WHAT THE EXERCISE ASKS: Copy out the data below as written; omit any images.

(PROVIDED RECORDS begins)

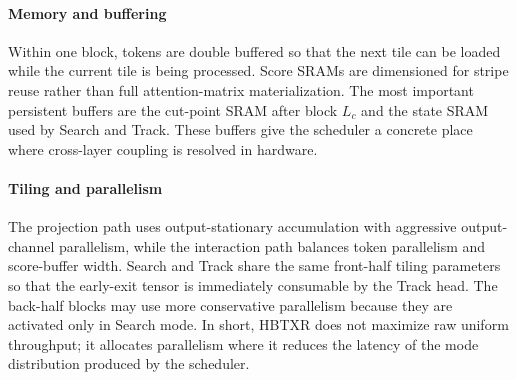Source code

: \documentclass[journal]{IEEEtran}
\begin{document}
\paragraph*{Memory and buffering}
Within one block, tokens are double buffered so that the next tile can be loaded while the current tile is being processed. Score SRAMs are dimensioned for stripe reuse rather than full attention-matrix materialization. The most important persistent buffers are the cut-point SRAM after block $L_c$ and the state SRAM used by Search and Track. These buffers give the scheduler a concrete place where cross-layer coupling is resolved in hardware.

\paragraph*{Tiling and parallelism}
The projection path uses output-stationary accumulation with aggressive output-channel parallelism, while the interaction path balances token parallelism and score-buffer width. Search and Track share the same front-half tiling parameters so that the early-exit tensor is immediately consumable by the Track head. The back-half blocks may use more conservative parallelism because they are activated only in Search mode. In short, HBTXR does not maximize raw uniform throughput; it allocates parallelism where it reduces the latency of the mode distribution produced by the scheduler.
\end{document}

(PROVIDED RECORDS ends)

OUTPUT BELOW:
Source code

: \documentclass[journal]{IEEEtran}
\begin{document}
\paragraph*{Memory and buffering}
Within one block, tokens are double buffered so that the next tile can be loaded while the current tile is being processed. Score SRAMs are dimensioned for stripe reuse rather than full attention-matrix materialization. The most important persistent buffers are the cut-point SRAM after block $L_c$ and the state SRAM used by Search and Track. These buffers give the scheduler a concrete place where cross-layer coupling is resolved in hardware.

\paragraph*{Tiling and parallelism}
The projection path uses output-stationary accumulation with aggressive output-channel parallelism, while the interaction path balances token parallelism and score-buffer width. Search and Track share the same front-half tiling parameters so that the early-exit tensor is immediately consumable by the Track head. The back-half blocks may use more conservative parallelism because they are activated only in Search mode. In short, HBTXR does not maximize raw uniform throughput; it allocates parallelism where it reduces the latency of the mode distribution produced by the scheduler.
\end{document}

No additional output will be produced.